[Rendered images with source text]
★ ★ ★ ★ ★
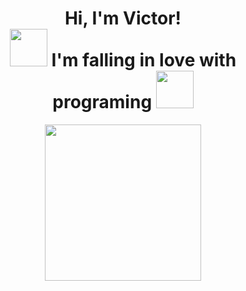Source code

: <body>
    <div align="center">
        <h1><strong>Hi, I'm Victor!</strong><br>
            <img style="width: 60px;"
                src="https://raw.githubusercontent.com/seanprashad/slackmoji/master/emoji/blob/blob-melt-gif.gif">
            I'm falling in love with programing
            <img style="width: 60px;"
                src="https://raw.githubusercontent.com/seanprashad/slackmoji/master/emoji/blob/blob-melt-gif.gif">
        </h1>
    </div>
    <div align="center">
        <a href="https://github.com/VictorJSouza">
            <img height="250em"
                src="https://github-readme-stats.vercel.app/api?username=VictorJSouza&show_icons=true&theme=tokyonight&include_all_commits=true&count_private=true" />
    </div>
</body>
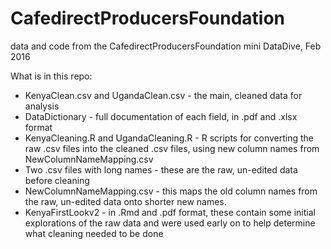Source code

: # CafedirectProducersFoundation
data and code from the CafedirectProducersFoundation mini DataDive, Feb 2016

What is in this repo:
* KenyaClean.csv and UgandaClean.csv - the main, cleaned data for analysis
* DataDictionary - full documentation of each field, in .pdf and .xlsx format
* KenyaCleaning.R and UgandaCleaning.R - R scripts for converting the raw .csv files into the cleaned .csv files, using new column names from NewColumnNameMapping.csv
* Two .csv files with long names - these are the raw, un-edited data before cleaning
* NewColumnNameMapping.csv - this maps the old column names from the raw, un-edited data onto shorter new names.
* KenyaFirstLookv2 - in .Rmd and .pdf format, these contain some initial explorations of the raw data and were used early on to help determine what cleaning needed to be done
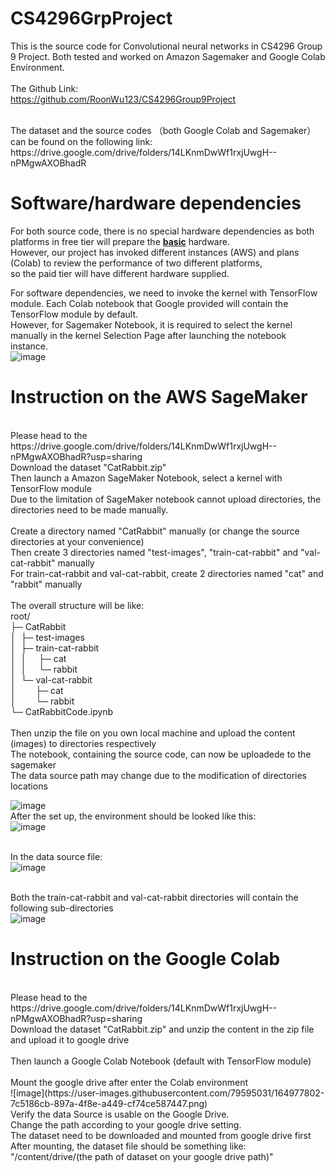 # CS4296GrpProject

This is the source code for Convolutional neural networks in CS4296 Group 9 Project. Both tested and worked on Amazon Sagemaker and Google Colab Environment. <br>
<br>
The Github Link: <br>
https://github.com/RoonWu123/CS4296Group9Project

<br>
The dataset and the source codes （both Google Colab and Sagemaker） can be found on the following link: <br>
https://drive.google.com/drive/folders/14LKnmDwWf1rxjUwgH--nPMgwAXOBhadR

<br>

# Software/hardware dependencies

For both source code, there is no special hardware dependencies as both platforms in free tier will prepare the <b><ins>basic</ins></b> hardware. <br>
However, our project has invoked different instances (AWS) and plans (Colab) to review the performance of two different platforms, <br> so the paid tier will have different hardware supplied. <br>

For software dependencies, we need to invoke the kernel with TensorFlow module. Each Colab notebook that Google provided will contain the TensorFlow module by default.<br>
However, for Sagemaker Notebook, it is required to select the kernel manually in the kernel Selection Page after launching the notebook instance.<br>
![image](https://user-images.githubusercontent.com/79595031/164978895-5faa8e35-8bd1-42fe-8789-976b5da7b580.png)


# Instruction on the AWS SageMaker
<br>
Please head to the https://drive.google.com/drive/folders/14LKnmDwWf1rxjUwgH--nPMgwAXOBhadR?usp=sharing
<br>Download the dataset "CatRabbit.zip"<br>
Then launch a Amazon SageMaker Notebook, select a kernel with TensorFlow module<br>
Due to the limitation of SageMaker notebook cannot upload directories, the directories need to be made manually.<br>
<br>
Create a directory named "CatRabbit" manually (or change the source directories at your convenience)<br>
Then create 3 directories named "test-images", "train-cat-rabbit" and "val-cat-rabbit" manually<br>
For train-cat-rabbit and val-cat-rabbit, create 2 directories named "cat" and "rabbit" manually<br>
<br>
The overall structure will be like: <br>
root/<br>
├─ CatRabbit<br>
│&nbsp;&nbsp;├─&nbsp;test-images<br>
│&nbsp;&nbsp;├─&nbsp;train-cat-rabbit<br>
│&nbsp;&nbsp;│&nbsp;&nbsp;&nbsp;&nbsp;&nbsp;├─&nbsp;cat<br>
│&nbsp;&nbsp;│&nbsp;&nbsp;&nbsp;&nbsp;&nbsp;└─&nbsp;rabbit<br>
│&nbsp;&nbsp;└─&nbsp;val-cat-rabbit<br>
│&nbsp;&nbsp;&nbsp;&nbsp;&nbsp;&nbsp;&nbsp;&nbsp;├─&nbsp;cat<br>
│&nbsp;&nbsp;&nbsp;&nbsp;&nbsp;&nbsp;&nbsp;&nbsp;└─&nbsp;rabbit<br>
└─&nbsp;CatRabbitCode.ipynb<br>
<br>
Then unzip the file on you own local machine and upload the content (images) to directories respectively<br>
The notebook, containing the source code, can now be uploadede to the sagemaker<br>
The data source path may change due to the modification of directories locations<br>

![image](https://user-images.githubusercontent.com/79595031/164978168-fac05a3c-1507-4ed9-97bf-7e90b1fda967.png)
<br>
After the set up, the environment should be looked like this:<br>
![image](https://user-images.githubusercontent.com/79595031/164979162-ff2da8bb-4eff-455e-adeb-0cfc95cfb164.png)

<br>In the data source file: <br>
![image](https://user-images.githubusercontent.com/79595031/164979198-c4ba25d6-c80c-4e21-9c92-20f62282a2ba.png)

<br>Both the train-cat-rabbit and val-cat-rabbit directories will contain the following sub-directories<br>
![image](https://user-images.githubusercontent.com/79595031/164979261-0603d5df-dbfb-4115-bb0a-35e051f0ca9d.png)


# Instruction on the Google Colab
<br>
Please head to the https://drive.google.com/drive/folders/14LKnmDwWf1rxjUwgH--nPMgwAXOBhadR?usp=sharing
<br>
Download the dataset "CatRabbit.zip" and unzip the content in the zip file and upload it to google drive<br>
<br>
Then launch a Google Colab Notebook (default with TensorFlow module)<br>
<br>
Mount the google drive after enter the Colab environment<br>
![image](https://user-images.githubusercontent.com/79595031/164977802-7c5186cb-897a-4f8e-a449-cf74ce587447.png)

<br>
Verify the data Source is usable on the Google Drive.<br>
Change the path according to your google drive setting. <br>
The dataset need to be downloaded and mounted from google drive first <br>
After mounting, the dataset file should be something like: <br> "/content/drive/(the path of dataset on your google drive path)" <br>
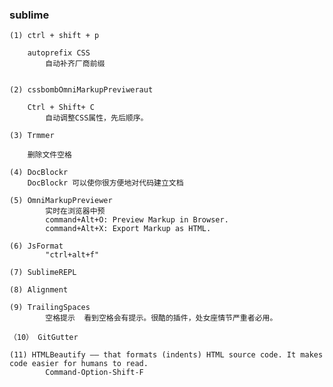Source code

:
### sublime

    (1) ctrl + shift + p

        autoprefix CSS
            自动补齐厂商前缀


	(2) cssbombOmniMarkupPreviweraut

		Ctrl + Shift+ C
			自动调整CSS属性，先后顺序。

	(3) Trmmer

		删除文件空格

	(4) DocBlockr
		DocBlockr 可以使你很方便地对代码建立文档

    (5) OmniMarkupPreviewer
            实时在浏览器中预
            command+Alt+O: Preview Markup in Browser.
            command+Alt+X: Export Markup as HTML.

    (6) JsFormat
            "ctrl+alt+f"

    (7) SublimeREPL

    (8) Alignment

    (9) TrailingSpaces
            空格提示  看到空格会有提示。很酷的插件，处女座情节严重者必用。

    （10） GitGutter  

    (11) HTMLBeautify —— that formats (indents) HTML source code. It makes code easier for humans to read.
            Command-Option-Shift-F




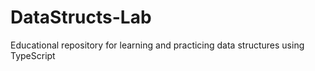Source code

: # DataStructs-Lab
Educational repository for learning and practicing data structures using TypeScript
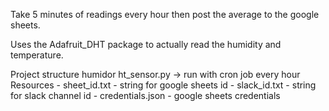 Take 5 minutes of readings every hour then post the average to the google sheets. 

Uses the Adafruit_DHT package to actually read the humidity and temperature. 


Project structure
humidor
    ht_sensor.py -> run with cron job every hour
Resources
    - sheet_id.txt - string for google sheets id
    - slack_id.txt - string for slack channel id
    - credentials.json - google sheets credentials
★ ★ ★ ★ ★
- **WHAT TO WORK ON**: Gather from the entries above all lines that include the string "nbsp".

- **ANSWER TO THIS EXERCISE**:
│&nbsp;&nbsp;├─&nbsp;test-images<br>
│&nbsp;&nbsp;├─&nbsp;train-cat-rabbit<br>
│&nbsp;&nbsp;│&nbsp;&nbsp;&nbsp;&nbsp;&nbsp;├─&nbsp;cat<br>
│&nbsp;&nbsp;│&nbsp;&nbsp;&nbsp;&nbsp;&nbsp;└─&nbsp;rabbit<br>
│&nbsp;&nbsp;└─&nbsp;val-cat-rabbit<br>
│&nbsp;&nbsp;&nbsp;&nbsp;&nbsp;&nbsp;&nbsp;&nbsp;├─&nbsp;cat<br>
│&nbsp;&nbsp;&nbsp;&nbsp;&nbsp;&nbsp;&nbsp;&nbsp;└─&nbsp;rabbit<br>
└─&nbsp;CatRabbitCode.ipynb<br>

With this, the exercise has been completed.